Are Middle-Class Tax Increases on the Way?



-- federal tax revenues  change - graph --We've written a number of articles on this site detailing the problems that many states have had when it comes to balancing their budgets.

Most states are dealing with a drastic drop in tax revenues - income tax, corporate tax, you name it and it's falling.

Now, many people naturally assumed that the federal government would be dealing with the same problem. With millions of Americans losing their jobs and corporate earnings on the decline, it was a pretty safe assumption that federal tax revenues would be way down as well.

However, an article from Stephen Ohlemacher of the Associated Press yesterday hit the general public like a brick to the face.

Federal tax receipts are on pace to drop 18 percent this year, according to the article.

This would represent the largest single-year decline since the Great Depression.

individual income tax receipts are down (22%). Corporate income tax receipts are way down (57%). Social security tax receipts are lower. Medicare taxes are lower.

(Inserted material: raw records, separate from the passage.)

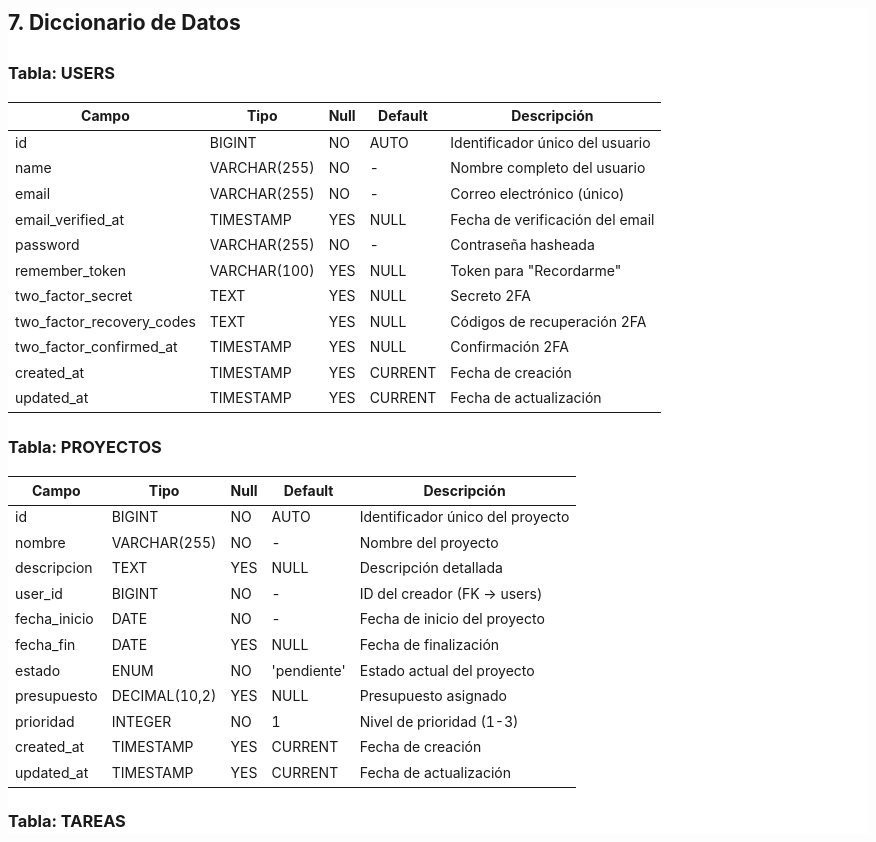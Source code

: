 
## 7. Diccionario de Datos

### Tabla: USERS

| Campo | Tipo | Null | Default | Descripción |
|-------|------|------|---------|-------------|
| id | BIGINT | NO | AUTO | Identificador único del usuario |
| name | VARCHAR(255) | NO | - | Nombre completo del usuario |
| email | VARCHAR(255) | NO | - | Correo electrónico (único) |
| email_verified_at | TIMESTAMP | YES | NULL | Fecha de verificación del email |
| password | VARCHAR(255) | NO | - | Contraseña hasheada |
| remember_token | VARCHAR(100) | YES | NULL | Token para "Recordarme" |
| two_factor_secret | TEXT | YES | NULL | Secreto 2FA |
| two_factor_recovery_codes | TEXT | YES | NULL | Códigos de recuperación 2FA |
| two_factor_confirmed_at | TIMESTAMP | YES | NULL | Confirmación 2FA |
| created_at | TIMESTAMP | YES | CURRENT | Fecha de creación |
| updated_at | TIMESTAMP | YES | CURRENT | Fecha de actualización |

### Tabla: PROYECTOS

| Campo | Tipo | Null | Default | Descripción |
|-------|------|------|---------|-------------|
| id | BIGINT | NO | AUTO | Identificador único del proyecto |
| nombre | VARCHAR(255) | NO | - | Nombre del proyecto |
| descripcion | TEXT | YES | NULL | Descripción detallada |
| user_id | BIGINT | NO | - | ID del creador (FK → users) |
| fecha_inicio | DATE | NO | - | Fecha de inicio del proyecto |
| fecha_fin | DATE | YES | NULL | Fecha de finalización |
| estado | ENUM | NO | 'pendiente' | Estado actual del proyecto |
| presupuesto | DECIMAL(10,2) | YES | NULL | Presupuesto asignado |
| prioridad | INTEGER | NO | 1 | Nivel de prioridad (1-3) |
| created_at | TIMESTAMP | YES | CURRENT | Fecha de creación |
| updated_at | TIMESTAMP | YES | CURRENT | Fecha de actualización |

### Tabla: TAREAS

How do you compensate for this dramatic drop in tax revenues?

Three ways - by cutting spending, by raising taxes or by borrowing.

There is no way that spending is going to be cut anytime soon. Domestic agencies' spending is expected to increase by 11% in 2010, and military spending is expected to increase by 4%.

On top of that, you also have a very expensive expansion to the health care system that is looming on the horizon.

In short - spending isn't going to drop any time soon. Not a chance.

Borrowing? The US government already has a national debt that is in excess of $11 trillion dollars. This number is expected to skyrocket over the coming years, and let's not even get into the government's unfunded liabilities.

Alarms are increasingly being sounded in Washington over the country's exploding debt totals, so you can probably expect that there will be significant pressure placed on those in charge to start doing something about the massive deficits that we are currently facing.

This leaves us with one option - raising taxes.

On Sunday, Treasury Secretary Timothy Geithner and Larry Summers, director of the National Economic Council, made headlines (and plenty of Americans nervous), when they said that they could "no longer guarantee that the middle class will be spared a tax increase".

The Obama Administration quickly shot down this statement on Monday, claiming that they had no plans to raise taxes on middle-class families.

Many people are taking these comments with a grain of salt, as they are reminded of George H.W. Bush's famous "read my lips" speech in the late '80s. Bush promised that he wouldn't be introducing any new taxes, only to have to renege on his promise due to a crippling recession.

Many are wondering if the Obama government will have to go back on a campaign promise as well in an effort to increase tax revenues.

If everything goes according to plan, the largest economy in the world will regain its footing and continue the robust growth that most people are accustomed to.

But what happens if this recovery doesn't take place? Or what happens if the recovery is much weaker than what most people anticipate?

What happens if unemployment numbers stay high and individual income tax receipts stay low?

What happens if corporate earnings doesn't start to substantially improve?

What then? Stranger things have happened - how would the federal government cope with a "double-dip" recession?

What's your gut feeling? Are wide-scale federal tax increases on the way?